2. Combine the Office 2016 package with the Outlook Configuration package and the script to update dock items.

3. Place the combined package in a disk image

4. Create the software title on the K1000

5. Create the managed install on the K1000

Creating the Office 2016 Package

1. Create a folder on your computer to create the package. I recommend something like /temp/Office2016

2. In the folder create a folder titled volume_license

3. Place the Microsoft_Office_2016_VL_Serializer.pkg file in the volume_license folder.

4. Open Terminal and change to the folder you created in step 1.

5. Run the Office2016PkgBuilder.sh script. The script will download the required files and create a folder called result.

6. Open the result folder and mount the disk image found there.

7. Copy the Office installer package to the folder you created in Step 1.

Combining the Office Package with the other components

1. Open the Packages app.

2. Create a new package. I recommend saving it in the same folder that you created above in step 1. I named my package Office2016Deployment.

3. On the Settings tab change the identifier to match your organization.

4. Set the version to the Office version that was created by the script above.

5. On the Scripts tab add the following files to the Additional Resources pane

a. Dockutil

b. The Office 2016 package you built above

c. The Outlook Auto configuration package. If you built a new Outlook Auto Configuration package change the name to OutlookAutoConfig.pkg before adding it to the resources.

6. Set the Post-installation script to the post_install script supplied. The post install script performs the following actions:

a. Installs Office 2012

b. Installs the Outlook configuration package

c. Updates the dock for all users

d. Removes Office 2011

7. Save the package

8. Build the package (click Build, Build).

Place the package in a disk image

1. In Terminal change to the directory you created above

2. Packages should have placed the output of the combined installer in a folder named build. Verify that it is there.

3. Use the following command to create a disk image with the package: hdiutil create –format UDZO –srcfolder build/Office2016Deployment.pkg Office2016.<version>.dmg Where <version> is the version number of Office, e.g. Office2016.15.21.1.dmg If you named your package something other than Office2016Deployment then change the srcfolder option accordingly.

Create the Software Title on the K1000

Unfortunately the K1000 doesn't detect the Microsoft Office Suite for Mac as an installed application because there isn't one .app that is Office. We will create a custom software title that detects the version of Word instead:

1. In the K1000 interface click Software

2. Click Choose Action, New

3. Enter Microsoft Office 2016 for Mac Standard for the name

4. Enter the version number

5. Select the supported operating systems

6. Enter the following for the custom inventory rule: PlistValueEquals(/Applications/Microsoft Word.app/Contents/Info.plist, CFBundleVersion, NUMBER, 15.19.1) Use the correct version number for the package you created.

7. Associate the disk image you created earlier.

8. Save the software title.

Create the Managed Install on the K1000

When KACE sees a disk image as part of a managed install it will mount the image and install and packages contained on the drive.

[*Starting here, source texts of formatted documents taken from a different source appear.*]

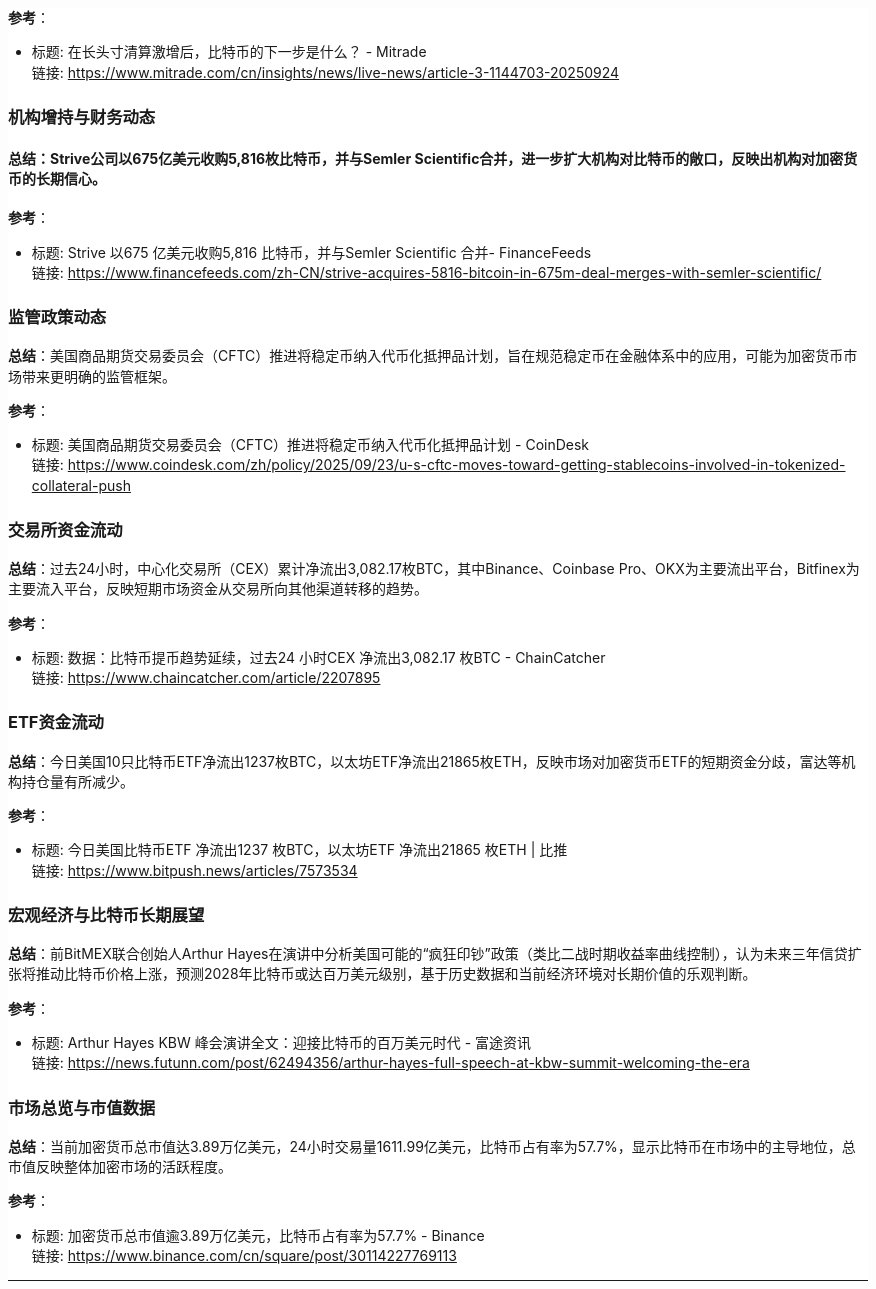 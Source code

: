 **参考**：  
- 标题: 在长头寸清算激增后，比特币的下一步是什么？ - Mitrade  
  链接: https://www.mitrade.com/cn/insights/news/live-news/article-3-1144703-20250924  


### 机构增持与财务动态  
#### 总结：Strive公司以675亿美元收购5,816枚比特币，并与Semler Scientific合并，进一步扩大机构对比特币的敞口，反映出机构对加密货币的长期信心。  

**参考**：  
- 标题: Strive 以675 亿美元收购5,816 比特币，并与Semler Scientific 合并- FinanceFeeds  
  链接: https://www.financefeeds.com/zh-CN/strive-acquires-5816-bitcoin-in-675m-deal-merges-with-semler-scientific/  


### 监管政策动态  
**总结**：美国商品期货交易委员会（CFTC）推进将稳定币纳入代币化抵押品计划，旨在规范稳定币在金融体系中的应用，可能为加密货币市场带来更明确的监管框架。  

**参考**：  
- 标题: 美国商品期货交易委员会（CFTC）推进将稳定币纳入代币化抵押品计划 - CoinDesk  
  链接: https://www.coindesk.com/zh/policy/2025/09/23/u-s-cftc-moves-toward-getting-stablecoins-involved-in-tokenized-collateral-push  


### 交易所资金流动  
**总结**：过去24小时，中心化交易所（CEX）累计净流出3,082.17枚BTC，其中Binance、Coinbase Pro、OKX为主要流出平台，Bitfinex为主要流入平台，反映短期市场资金从交易所向其他渠道转移的趋势。  

**参考**：  
- 标题: 数据：比特币提币趋势延续，过去24 小时CEX 净流出3,082.17 枚BTC - ChainCatcher  
  链接: https://www.chaincatcher.com/article/2207895  


### ETF资金流动  
**总结**：今日美国10只比特币ETF净流出1237枚BTC，以太坊ETF净流出21865枚ETH，反映市场对加密货币ETF的短期资金分歧，富达等机构持仓量有所减少。  

**参考**：  
- 标题: 今日美国比特币ETF 净流出1237 枚BTC，以太坊ETF 净流出21865 枚ETH | 比推  
  链接: https://www.bitpush.news/articles/7573534  


### 宏观经济与比特币长期展望  
**总结**：前BitMEX联合创始人Arthur Hayes在演讲中分析美国可能的“疯狂印钞”政策（类比二战时期收益率曲线控制），认为未来三年信贷扩张将推动比特币价格上涨，预测2028年比特币或达百万美元级别，基于历史数据和当前经济环境对长期价值的乐观判断。  

**参考**：  
- 标题: Arthur Hayes KBW 峰会演讲全文：迎接比特币的百万美元时代 - 富途资讯  
  链接: https://news.futunn.com/post/62494356/arthur-hayes-full-speech-at-kbw-summit-welcoming-the-era  


### 市场总览与市值数据  
**总结**：当前加密货币总市值达3.89万亿美元，24小时交易量1611.99亿美元，比特币占有率为57.7%，显示比特币在市场中的主导地位，总市值反映整体加密市场的活跃程度。  

**参考**：  
- 标题: 加密货币总市值逾3.89万亿美元，比特币占有率为57.7% - Binance  
  链接: https://www.binance.com/cn/square/post/30114227769113

---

Because we uploaded a disk image to the software title that means we can leave the defaults for the managed install in place.

1. In the K1000 interface click Distribution

2. Click Choose Action, New

3. Select the Office title that you just created from the Software dropdown menu.

4. Enter Office 2016 for Mac – Removes 2011 or something similar for the name.

5. Set the Execution menu to "With user logged off"

6. Select a test device in the Devices section

7. Click Save

Edit: 2017/11/03 - removed space from -srcfolder argument in hdiutil command.